Они рассмеялись, но выражение лица Рамирия изменилось. — Я серьезно. Твои действия прошлой ночью спасли много жизней, в том числе и мою.

— Это то, что делают братья по оружию. И прежде чем, ты слишком привыкнешь к моей компании, я должен сказать тебе, что я намерен проводить большую часть своего времени в Лондиниуме, а не в колонии.

— Какая жалость. Если ты когда-нибудь передумаешь, у тебя всегда будут товарищи, на которых ты можешь положиться в Камулодунуме.

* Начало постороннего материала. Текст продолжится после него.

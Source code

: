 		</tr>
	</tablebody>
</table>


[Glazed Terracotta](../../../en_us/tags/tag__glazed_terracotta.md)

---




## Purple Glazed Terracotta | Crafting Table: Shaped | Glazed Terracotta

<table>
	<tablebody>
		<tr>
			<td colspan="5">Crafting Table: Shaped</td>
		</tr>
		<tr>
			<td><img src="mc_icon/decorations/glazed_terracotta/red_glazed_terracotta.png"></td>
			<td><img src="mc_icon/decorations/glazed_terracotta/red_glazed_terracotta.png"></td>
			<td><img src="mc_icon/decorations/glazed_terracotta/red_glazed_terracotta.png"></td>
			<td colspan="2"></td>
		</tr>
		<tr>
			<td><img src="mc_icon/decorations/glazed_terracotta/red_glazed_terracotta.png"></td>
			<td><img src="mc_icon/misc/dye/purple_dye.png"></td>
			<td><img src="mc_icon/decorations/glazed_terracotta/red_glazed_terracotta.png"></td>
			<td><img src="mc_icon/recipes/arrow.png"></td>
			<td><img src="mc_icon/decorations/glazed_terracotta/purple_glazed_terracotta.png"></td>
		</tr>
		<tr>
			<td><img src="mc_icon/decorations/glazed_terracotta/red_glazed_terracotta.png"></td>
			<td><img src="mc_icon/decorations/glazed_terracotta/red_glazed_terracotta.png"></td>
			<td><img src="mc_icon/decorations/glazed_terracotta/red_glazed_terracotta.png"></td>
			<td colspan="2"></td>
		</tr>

— Я ценю это. Истинно. — Макрон повернулся, чтобы осмотреть окрестности в поисках признаков врага, но все, что он мог видеть, были дымные дорожки далеких ферм и небольшая группа мужчин и женщин, собирающих дрова. — Я думаю, нам следует вернуть наших мертвецов, господин. Если бы ты отдал такой приказ.

Это был молчаливый отказ от власти теперь, когда префект лагеря смог возобновить свое командование тем, что осталось от отряда. Рамирий мгновение смотрел на него, прежде чем кивнул. — Тогда продолжай, центурион Макрон.

Они нашли троих пропавших среди мертвецов на склоне и искали еще час, прежде чем потеряли всякую надежду найти последнего человека. Тем временем были сооружены импровизированные носилки для раненых, которые не могли ходить или идти в ногу с маршем. Когда значительно уменьшившаяся колонна была готова покинуть аванпост, Рамирий заверил Тибулла, что жители колонии будут готовы немедленно выступить ему на помощь, если у него будет причина поднять тревогу, поджигая сигнальный костер.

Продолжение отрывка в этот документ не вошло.